• The data:
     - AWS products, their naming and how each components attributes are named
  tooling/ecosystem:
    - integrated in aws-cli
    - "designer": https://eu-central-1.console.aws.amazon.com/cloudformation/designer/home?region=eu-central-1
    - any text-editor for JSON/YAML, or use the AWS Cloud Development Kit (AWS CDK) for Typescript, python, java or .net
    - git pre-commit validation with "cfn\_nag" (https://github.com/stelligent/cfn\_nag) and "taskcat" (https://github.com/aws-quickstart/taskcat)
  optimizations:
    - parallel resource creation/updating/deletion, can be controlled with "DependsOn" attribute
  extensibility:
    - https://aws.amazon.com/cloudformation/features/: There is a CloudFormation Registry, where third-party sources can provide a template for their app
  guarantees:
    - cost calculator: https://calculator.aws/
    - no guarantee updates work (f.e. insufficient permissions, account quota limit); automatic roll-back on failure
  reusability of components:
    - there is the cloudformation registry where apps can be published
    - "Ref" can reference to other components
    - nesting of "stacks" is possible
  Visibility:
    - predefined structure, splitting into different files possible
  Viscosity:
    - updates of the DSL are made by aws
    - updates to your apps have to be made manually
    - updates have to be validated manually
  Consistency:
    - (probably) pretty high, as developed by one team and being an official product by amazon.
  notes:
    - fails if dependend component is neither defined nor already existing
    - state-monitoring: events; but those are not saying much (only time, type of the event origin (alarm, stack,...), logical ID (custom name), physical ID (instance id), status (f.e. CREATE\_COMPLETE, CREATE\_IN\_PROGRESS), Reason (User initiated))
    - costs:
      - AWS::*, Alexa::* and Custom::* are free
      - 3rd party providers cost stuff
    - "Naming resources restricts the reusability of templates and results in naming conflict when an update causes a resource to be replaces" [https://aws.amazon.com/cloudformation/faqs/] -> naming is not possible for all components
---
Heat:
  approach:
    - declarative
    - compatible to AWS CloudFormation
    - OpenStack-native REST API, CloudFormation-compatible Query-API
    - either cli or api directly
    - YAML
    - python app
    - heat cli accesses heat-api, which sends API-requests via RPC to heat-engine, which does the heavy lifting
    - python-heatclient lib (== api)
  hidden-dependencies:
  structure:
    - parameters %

• Work to complete: Return every line of the data unchanged.

• Written answer:
     - AWS products, their naming and how each components attributes are named
  tooling/ecosystem:
    - integrated in aws-cli
    - "designer": https://eu-central-1.console.aws.amazon.com/cloudformation/designer/home?region=eu-central-1
    - any text-editor for JSON/YAML, or use the AWS Cloud Development Kit (AWS CDK) for Typescript, python, java or .net
    - git pre-commit validation with "cfn\_nag" (https://github.com/stelligent/cfn\_nag) and "taskcat" (https://github.com/aws-quickstart/taskcat)
  optimizations:
    - parallel resource creation/updating/deletion, can be controlled with "DependsOn" attribute
  extensibility:
    - https://aws.amazon.com/cloudformation/features/: There is a CloudFormation Registry, where third-party sources can provide a template for their app
  guarantees:
    - cost calculator: https://calculator.aws/
    - no guarantee updates work (f.e. insufficient permissions, account quota limit); automatic roll-back on failure
  reusability of components:
    - there is the cloudformation registry where apps can be published
    - "Ref" can reference to other components
    - nesting of "stacks" is possible
  Visibility:
    - predefined structure, splitting into different files possible
  Viscosity:
    - updates of the DSL are made by aws
    - updates to your apps have to be made manually
    - updates have to be validated manually
  Consistency:
    - (probably) pretty high, as developed by one team and being an official product by amazon.
  notes:
    - fails if dependend component is neither defined nor already existing
    - state-monitoring: events; but those are not saying much (only time, type of the event origin (alarm, stack,...), logical ID (custom name), physical ID (instance id), status (f.e. CREATE\_COMPLETE, CREATE\_IN\_PROGRESS), Reason (User initiated))
    - costs:
      - AWS::*, Alexa::* and Custom::* are free
      - 3rd party providers cost stuff
    - "Naming resources restricts the reusability of templates and results in naming conflict when an update causes a resource to be replaces" [https://aws.amazon.com/cloudformation/faqs/] -> naming is not possible for all components
---
Heat:
  approach:
    - declarative
    - compatible to AWS CloudFormation
    - OpenStack-native REST API, CloudFormation-compatible Query-API
    - either cli or api directly
    - YAML
    - python app
    - heat cli accesses heat-api, which sends API-requests via RPC to heat-engine, which does the heavy lifting
    - python-heatclient lib (== api)
  hidden-dependencies:
  structure:
    - parameters %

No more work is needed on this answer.